--- Records for the exercise Enclosed Below ---

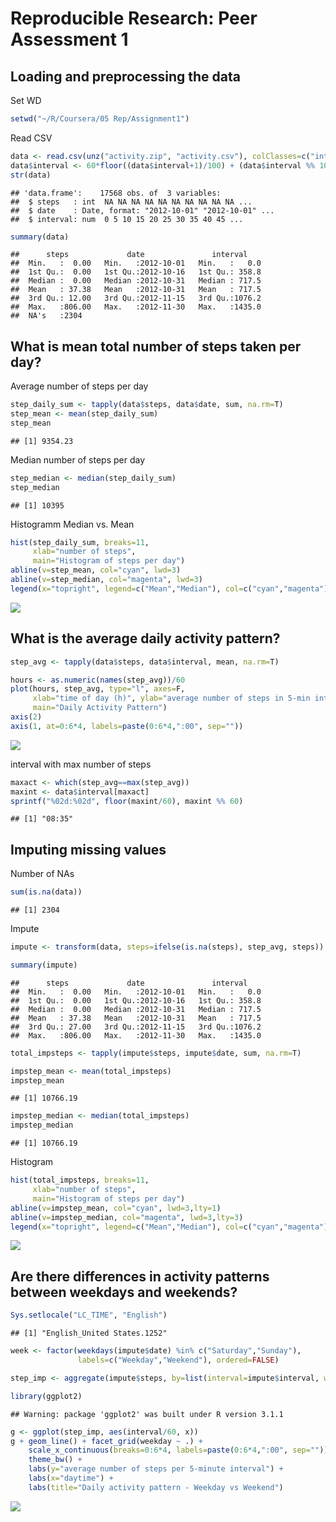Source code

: # Reproducible Research: Peer Assessment 1

## Loading and preprocessing the data

Set WD

```r
setwd("~/R/Coursera/05 Rep/Assignment1")
```

Read CSV

```r
data <- read.csv(unz("activity.zip", "activity.csv"), colClasses=c("integer", "Date", "integer"))
data$interval <- 60*floor((data$interval+1)/100) + (data$interval %% 100)
str(data)
```

```
## 'data.frame':	17568 obs. of  3 variables:
##  $ steps   : int  NA NA NA NA NA NA NA NA NA NA ...
##  $ date    : Date, format: "2012-10-01" "2012-10-01" ...
##  $ interval: num  0 5 10 15 20 25 30 35 40 45 ...
```

```r
summary(data)
```

```
##      steps             date               interval     
##  Min.   :  0.00   Min.   :2012-10-01   Min.   :   0.0  
##  1st Qu.:  0.00   1st Qu.:2012-10-16   1st Qu.: 358.8  
##  Median :  0.00   Median :2012-10-31   Median : 717.5  
##  Mean   : 37.38   Mean   :2012-10-31   Mean   : 717.5  
##  3rd Qu.: 12.00   3rd Qu.:2012-11-15   3rd Qu.:1076.2  
##  Max.   :806.00   Max.   :2012-11-30   Max.   :1435.0  
##  NA's   :2304
```

## What is mean total number of steps taken per day?
Average number of steps per day

```r
step_daily_sum <- tapply(data$steps, data$date, sum, na.rm=T)
step_mean <- mean(step_daily_sum)
step_mean
```

```
## [1] 9354.23
```
Median number of steps per day

```r
step_median <- median(step_daily_sum)
step_median
```

```
## [1] 10395
```
Histogramm Median vs. Mean


```r
hist(step_daily_sum, breaks=11, 
     xlab="number of steps", 
     main="Histogram of steps per day")
abline(v=step_mean, col="cyan", lwd=3)
abline(v=step_median, col="magenta", lwd=3)
legend(x="topright", legend=c("Mean","Median"), col=c("cyan","magenta"), bty="n", lwd=3)
```

![](./PA1_template_files/figure-html/unnamed-chunk-5-1.png) 


## What is the average daily activity pattern?

```r
step_avg <- tapply(data$steps, data$interval, mean, na.rm=T)

hours <- as.numeric(names(step_avg))/60
plot(hours, step_avg, type="l", axes=F,
     xlab="time of day (h)", ylab="average number of steps in 5-min interval",
     main="Daily Activity Pattern")
axis(2)
axis(1, at=0:6*4, labels=paste(0:6*4,":00", sep=""))
```

![](./PA1_template_files/figure-html/unnamed-chunk-6-1.png) 

interval with max number of steps

```r
maxact <- which(step_avg==max(step_avg))
maxint <- data$interval[maxact]
sprintf("%02d:%02d", floor(maxint/60), maxint %% 60)
```

```
## [1] "08:35"
```

## Imputing missing values
Number of NAs

```r
sum(is.na(data))
```

```
## [1] 2304
```
Impute

```r
impute <- transform(data, steps=ifelse(is.na(steps), step_avg, steps))

summary(impute)
```

```
##      steps             date               interval     
##  Min.   :  0.00   Min.   :2012-10-01   Min.   :   0.0  
##  1st Qu.:  0.00   1st Qu.:2012-10-16   1st Qu.: 358.8  
##  Median :  0.00   Median :2012-10-31   Median : 717.5  
##  Mean   : 37.38   Mean   :2012-10-31   Mean   : 717.5  
##  3rd Qu.: 27.00   3rd Qu.:2012-11-15   3rd Qu.:1076.2  
##  Max.   :806.00   Max.   :2012-11-30   Max.   :1435.0
```


```r
total_impsteps <- tapply(impute$steps, impute$date, sum, na.rm=T)

impstep_mean <- mean(total_impsteps)
impstep_mean
```

```
## [1] 10766.19
```

```r
impstep_median <- median(total_impsteps)
impstep_median
```

```
## [1] 10766.19
```

Histogram

```r
hist(total_impsteps, breaks=11, 
     xlab="number of steps", 
     main="Histogram of steps per day")
abline(v=impstep_mean, col="cyan", lwd=3,lty=1)
abline(v=impstep_median, col="magenta", lwd=3,lty=3)
legend(x="topright", legend=c("Mean","Median"), col=c("cyan","magenta"), bty="n", lwd=3)
```

![](./PA1_template_files/figure-html/unnamed-chunk-11-1.png) 

## Are there differences in activity patterns between weekdays and weekends?

```r
Sys.setlocale("LC_TIME", "English")
```

```
## [1] "English_United States.1252"
```

```r
week <- factor(weekdays(impute$date) %in% c("Saturday","Sunday"), 
               labels=c("Weekday","Weekend"), ordered=FALSE)

step_imp <- aggregate(impute$steps, by=list(interval=impute$interval, weekday=week), mean)

library(ggplot2)
```

```
## Warning: package 'ggplot2' was built under R version 3.1.1
```

```r
g <- ggplot(step_imp, aes(interval/60, x))
g + geom_line() + facet_grid(weekday ~ .) +
    scale_x_continuous(breaks=0:6*4, labels=paste(0:6*4,":00", sep="")) +
    theme_bw() +
    labs(y="average number of steps per 5-minute interval") +
    labs(x="daytime") +
    labs(title="Daily activity pattern - Weekday vs Weekend")
```

![](./PA1_template_files/figure-html/unnamed-chunk-12-1.png)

--- End of Enclosed Records for the exercise ---

- [Directions]:
Copy out all lines from the records where the word "abline" appears.

- [Result of the task]:
abline(v=step_mean, col="cyan", lwd=3)
abline(v=step_median, col="magenta", lwd=3)
abline(v=impstep_mean, col="cyan", lwd=3,lty=1)
abline(v=impstep_median, col="magenta", lwd=3,lty=3)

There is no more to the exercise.